Document images with source code:

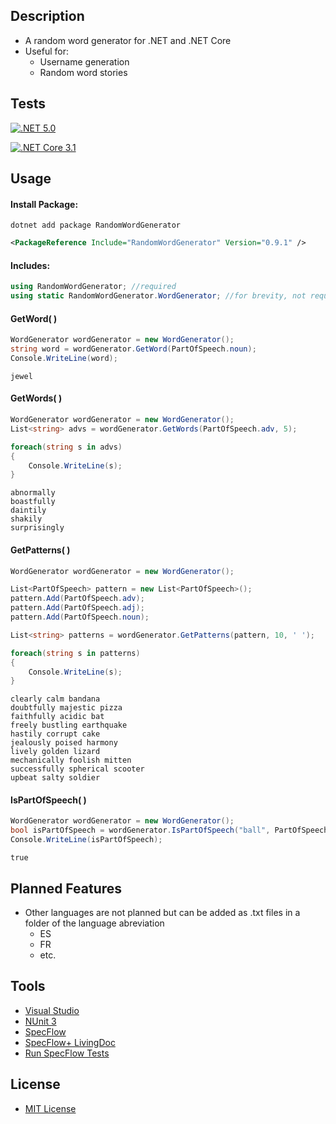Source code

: ## Description
* A random word generator for .NET and .NET Core
* Useful for:
  * Username generation
  * Random word stories
## Tests
[![.NET 5.0](https://github.com/cryptic-wizard/random-word-generator/actions/workflows/dotnet.yml/badge.svg)](https://github.com/cryptic-wizard/random-word-generator/actions/workflows/dotnet.yml)

[![.NET Core 3.1](https://github.com/cryptic-wizard/random-word-generator/actions/workflows/dotnetcore.yml/badge.svg)](https://github.com/cryptic-wizard/random-word-generator/actions/workflows/dotnetcore.yml)

## Usage
#### Install Package:
```Text
dotnet add package RandomWordGenerator
```
```xml
<PackageReference Include="RandomWordGenerator" Version="0.9.1" />
```

#### Includes:
```C#
using RandomWordGenerator; //required
using static RandomWordGenerator.WordGenerator; //for brevity, not required
```

#### GetWord( )
```C#
WordGenerator wordGenerator = new WordGenerator();
string word = wordGenerator.GetWord(PartOfSpeech.noun);
Console.WriteLine(word);
```
```Text
jewel
```

#### GetWords( )
```C#
WordGenerator wordGenerator = new WordGenerator();
List<string> advs = wordGenerator.GetWords(PartOfSpeech.adv, 5);

foreach(string s in advs)
{
    Console.WriteLine(s);
}
```
```Text
abnormally
boastfully
daintily
shakily
surprisingly
```

#### GetPatterns( )
```C#
WordGenerator wordGenerator = new WordGenerator();

List<PartOfSpeech> pattern = new List<PartOfSpeech>();
pattern.Add(PartOfSpeech.adv);
pattern.Add(PartOfSpeech.adj);
pattern.Add(PartOfSpeech.noun);

List<string> patterns = wordGenerator.GetPatterns(pattern, 10, ' ');

foreach(string s in patterns)
{
    Console.WriteLine(s);
}
```
```Text
clearly calm bandana
doubtfully majestic pizza
faithfully acidic bat
freely bustling earthquake
hastily corrupt cake
jealously poised harmony
lively golden lizard
mechanically foolish mitten
successfully spherical scooter
upbeat salty soldier
```

#### IsPartOfSpeech( )
```C#
WordGenerator wordGenerator = new WordGenerator();
bool isPartOfSpeech = wordGenerator.IsPartOfSpeech("ball", PartOfSpeech.noun);
Console.WriteLine(isPartOfSpeech);
```
```Text
true
```

## Planned Features
* Other languages are not planned but can be added as .txt files in a folder of the language abreviation
  * ES
  * FR
  * etc.

## Tools
* [Visual Studio](https://visualstudio.microsoft.com/vs/)
* [NUnit 3](https://nunit.org/)
* [SpecFlow](https://specflow.org/tools/specflow/)
* [SpecFlow+ LivingDoc](https://specflow.org/tools/living-doc/)
* [Run SpecFlow Tests](https://github.com/marketplace/actions/run-specflow-tests)
## License
* [MIT License](https://github.com/cryptic-wizard/random-word-generator/blob/main/LICENSE.md)
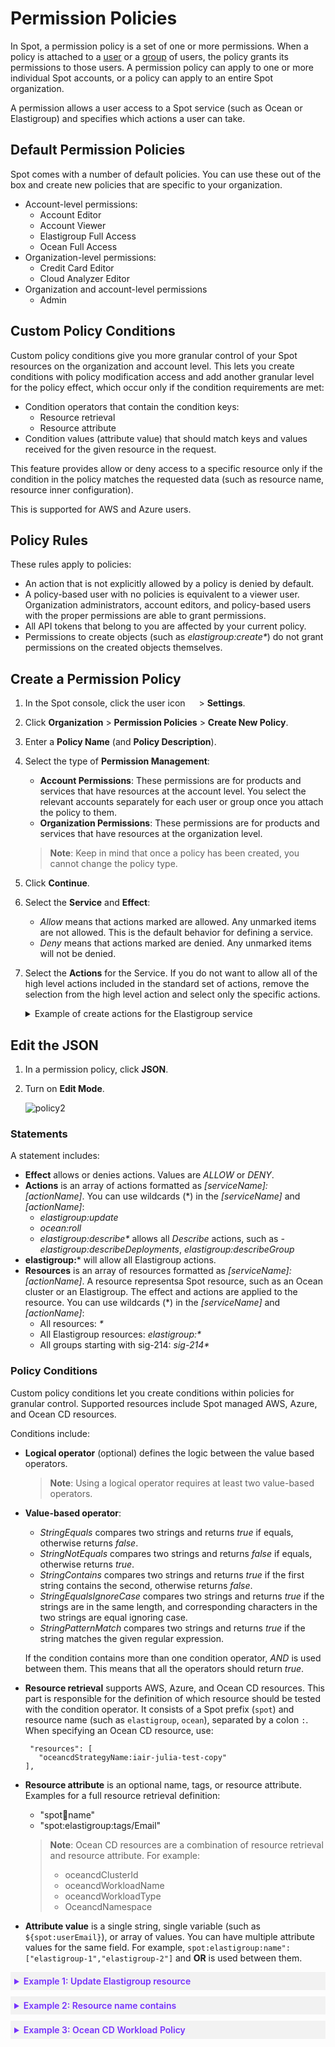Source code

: # Permission Policies

In Spot, a permission policy is a set of one or more permissions. When a policy is attached to a [user](administration/users-a/) or a [group](administration/groups/) of users, the policy grants its permissions to those users. A permission policy can apply to one or more individual Spot accounts, or a policy can apply to an entire Spot organization.

A permission allows a user access to a Spot service (such as Ocean or Elastigroup) and specifies which actions a user can take.

## Default Permission Policies

Spot comes with a number of default policies. You can use these out of the box and create new policies that are specific to your organization.

- Account-level permissions:
  - Account Editor
  - Account Viewer
  - Elastigroup Full Access
  - Ocean Full Access
- Organization-level permissions:
  - Credit Card Editor
  - Cloud Analyzer Editor
- Organization and account-level permissions
  - Admin

## Custom Policy Conditions

Custom policy conditions give you more granular control of your Spot resources on the organization and account level. This lets you create conditions with policy modification access and add another granular level for the policy effect, which occur only if the condition requirements are met:     

* Condition operators that contain the condition keys:
  - Resource retrieval
  - Resource attribute
* Condition values (attribute value) that should match keys and values received for the given resource in the request.

This feature provides allow or deny access to a specific resource only if the condition in the  policy matches the requested data (such as resource name, resource inner configuration).

This is supported for AWS and Azure users.

## Policy Rules

These rules apply to policies:

* An action that is not explicitly allowed by a policy is denied by default.
* A policy-based user with no policies is equivalent to a viewer user. Organization administrators, account editors, and policy-based users with the proper permissions are able to grant permissions.
* All API tokens that belong to you are affected by your current policy.
* Permissions to create objects (such as <i>elastigroup:create*</i>) do not grant permissions on the created objects themselves.
  
## Create a Permission Policy

1. In the Spot console, click the user icon <img height="14" src="https://github.com/spotinst/help/src/docs/administration/_media/usericon.png">  > **Settings**.
2. Click **Organization** > **Permission Policies** > **Create New Policy**.
3. Enter a **Policy Name** (and **Policy Description**).
4. Select the type of **Permission Management**:
   * **Account Permissions**: These permissions are for products and services that have resources at the account level. You select the relevant accounts separately for each user or group once you attach the policy to them.
   * **Organization Permissions**: These permissions are for products and services that have resources at the organization level.
  
   > **Note**: Keep in mind that once a policy has been created, you cannot change the policy type.

5. Click **Continue**.
6. Select the **Service** and **Effect**:
   * <i>Allow</i> means that actions marked are allowed. Any unmarked items are not allowed. This is the default behavior for defining a service.
   * <i>Deny</i> means that actions marked are denied. Any unmarked items will not be denied.
7. Select the **Actions** for the Service. If you do not want to allow all of the high level actions included in the standard set of actions, remove the selection from the high level action and select only the specific actions.
   <details>
   <summary markdown="span">Example of create actions for the Elastigroup service</summary>

   Since the **Delete** action is unmarked, this policy will not allow users to delete anything in Elastigroup.
 
   <img src="https://github.com/user-attachments/assets/72c61b07-7867-4909-a7dd-1210bb7ca2cb">

  </details>
   
## Edit the JSON

1. In a permission policy, click **JSON**.
2. Turn on **Edit Mode**.
   
   ![policy2](https://github.com/user-attachments/assets/af3f9855-b464-4af8-a18d-7b18610abbe4)

### Statements

A statement includes:

* **Effect** allows or denies actions. Values are <i>ALLOW</i> or <i>DENY</i>.
* **Actions** is an array of actions formatted as <i>[serviceName]:[actionName]</i>. You can use wildcards (*) in the <i>[serviceName]</i> and <i>[actionName]</i>:
   * <i>elastigroup:update</i>
   * <i>ocean:roll</i>
   * <i>elastigroup:describe*</i> allows all <i>Describe</i> actions, such as <i>-elastigroup:describeDeployments</i>, <i>elastigroup:describeGroup</i>
* **elastigroup:*** will allow all Elastigroup actions.
* **Resources** is an array of resources formatted as <i>[serviceName]:[actionName]</i>. A resource representsa Spot resource, such as an Ocean cluster or an Elastigroup. The effect and actions are applied to the resource. You can use wildcards (*) in the <i>[serviceName]</i> and <i>[actionName]</i>:
   * All resources: <i>*</i>
   * All Elastigroup resources: <i>elastigroup:*</i>
   * All groups starting with sig-214: <i>sig-214*</i>

### Policy Conditions

Custom policy conditions let you create conditions within policies for granular control. Supported resources include Spot managed AWS, Azure, and Ocean CD resources.

Conditions include:

* **Logical operator** (optional) defines the logic between the value based operators.

  >**Note**: Using a logical operator requires at least two value-based operators.

* **Value-based operator**:  
    - <i>StringEquals</i> compares two strings and returns <i>true</i> if equals, otherwise returns <i>false</i>.
    - <i>StringNotEquals</i> compares two strings and returns <i>false</i> if equals, otherwise returns <i>true</i>.
    - <i>StringContains</i> compares two strings and returns <i>true</i> if the first string contains the second, otherwise returns <i>false</i>.
    - <i>StringEqualsIgnoreCase</i> compares two strings and returns <i>true</i> if the strings are in the same length, and corresponding characters in the two strings are equal ignoring case.
    - <i>StringPatternMatch</i> compares two strings and returns <i>true</i> if the string matches the given regular expression.

  If the condition contains more than one condition operator, <i>AND</i> is used between them. This means that all the operators should return <i>true</i>.

* **Resource retrieval** supports AWS, Azure, and Ocean CD resources.
  This part is responsible for the definition of which resource should be tested with the condition operator. It consists of a Spot prefix (`spot`) and resource name (such as `elastigroup`, `ocean`), separated by a colon `:`.
  When specifying an Ocean CD resource, use:

  ```
   "resources": [
     "oceancdStrategyName:iair-julia-test-copy"
  ],
   ```

* **Resource attribute** is an optional name, tags, or resource attribute. Examples for a full resource retrieval definition:  
   - "spot:ocean:name"
   - "spot:elastigroup:tags/Email"

   > **Note**: Ocean CD resources are a combination of resource retrieval and resource attribute. For example:
   > - oceancdClusterId
   > - oceancdWorkloadName
   > - oceancdWorkloadType
   > - OceancdNamespace

* **Attribute value** is a single string, single variable (such as `${spot:userEmail}`), or array of values. You can have multiple attribute values for the same field. For example, `spot:elastigroup:name": ["elastigroup-1","elastigroup-2"]` and  **OR** is used between them.

 <details style="background:#f2f2f2; padding:6px; margin:10px 0px 0px 0px">
   <summary markdown="span" style="color:#7632FE; font-weight:600" id=”texttolinkto”>Example 1: Update Elastigroup resource</summary>

<div style="padding-left:16px">

This policy lets users with example@mail.com email address update the Elastigroup resource:

<pre>
{
    "group": {
        "name": "eg-example",
        "compute": {
            "launchSpecification": {
                "tags": [
                    {
                        "tagKey": "DeveloperEmail",
                        "tagValue": "example@mail.com"
                    }
                ]
            }
        }
    }
}
</pre>

This policy checks for the `DeveloperEmail` tag, and lets users with this email address perform the update Elastigroup action.

<pre>
{
    "statements": [
        {
            "effect": "ALLOW",
            "actions": [
                "elastigroup:updateGroup"
            ],
            "resources": [
                "*"
            ],
            "condition": {
                "StringEquals": {
                    "spot:elastigroup:tags/DeveloperEmail": "${spot:userEmail}"
                }
            }
        }
    ]
}
</pre>


</div>
 </details>

  <details style="background:#f2f2f2; padding:6px; margin:10px 0px 0px 0px">
   <summary markdown="span" style="color:#7632FE; font-weight:600" id=”texttolinkto”>Example 2: Resource name contains</summary>

<div style="padding-left:16px">

  This policy lets enables performing Ocean-related operations on clusters with names containing <i>ocean-example-1</i> or <i>ocean-example-2</i>.

<pre>
{
    "statements": [
        {
            "effect": "ALLOW",
            "actions": [
                "ocean:*"
            ],
            "resources": [
                "*"
            ],
            "condition": {
                "StringEqualsIgnoreCase": {
                    "spot:ocean:name": ["ocean-example-1", "ocean-example-2"]
                }
            }
        }
    ]
}
</pre>

</div>
 </details>

  <details style="background:#f2f2f2; padding:6px; margin:10px 0px 0px 0px">
   <summary markdown="span" style="color:#7632FE; font-weight:600" id=”texttolinkto”>Example 3: Ocean CD Workload Policy</summary>

<div style="padding-left:16px">
    
This policy enables restarting workloads on Ocean CD with specific conditions, including cluster ID, workload type, namespace, and workload name. For example:
* Workload type - “SpotDeployment”
* Cluster id - “cluster-labs”
* Namespace - “nslab”
* Workload name equals “workload1” or contains “workload2”

<pre>
{
    "statements": [{
        "effect": "ALLOW",
        "actions": [
            "oceancd:restartWorkloadAction"
        ],
        "resources": [
            "*"
        ],
     "condition": {
        "And": [
          {
            "StringEquals": {
              "oceancdWorkloadName": "nginx-deployment"
            }
          },
          {
            "StringEquals": {
              "oceancdNamespace": "nslab"
            }
          },
          {
            "StringEquals": {
              "oceancdClusterId": "cluster-labs"
            }
          },
          {
            "StringEquals": {
              "oceancdWorkloadType": "SpotDeployment"
            }
          }
        ]
      }
    }
  ]
}  
</pre>

  
</div>
 </details>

* **Instructions for the task**
Reply with one number, the count of lines in the data that contain "administration".

* **Answer to this exercise**
2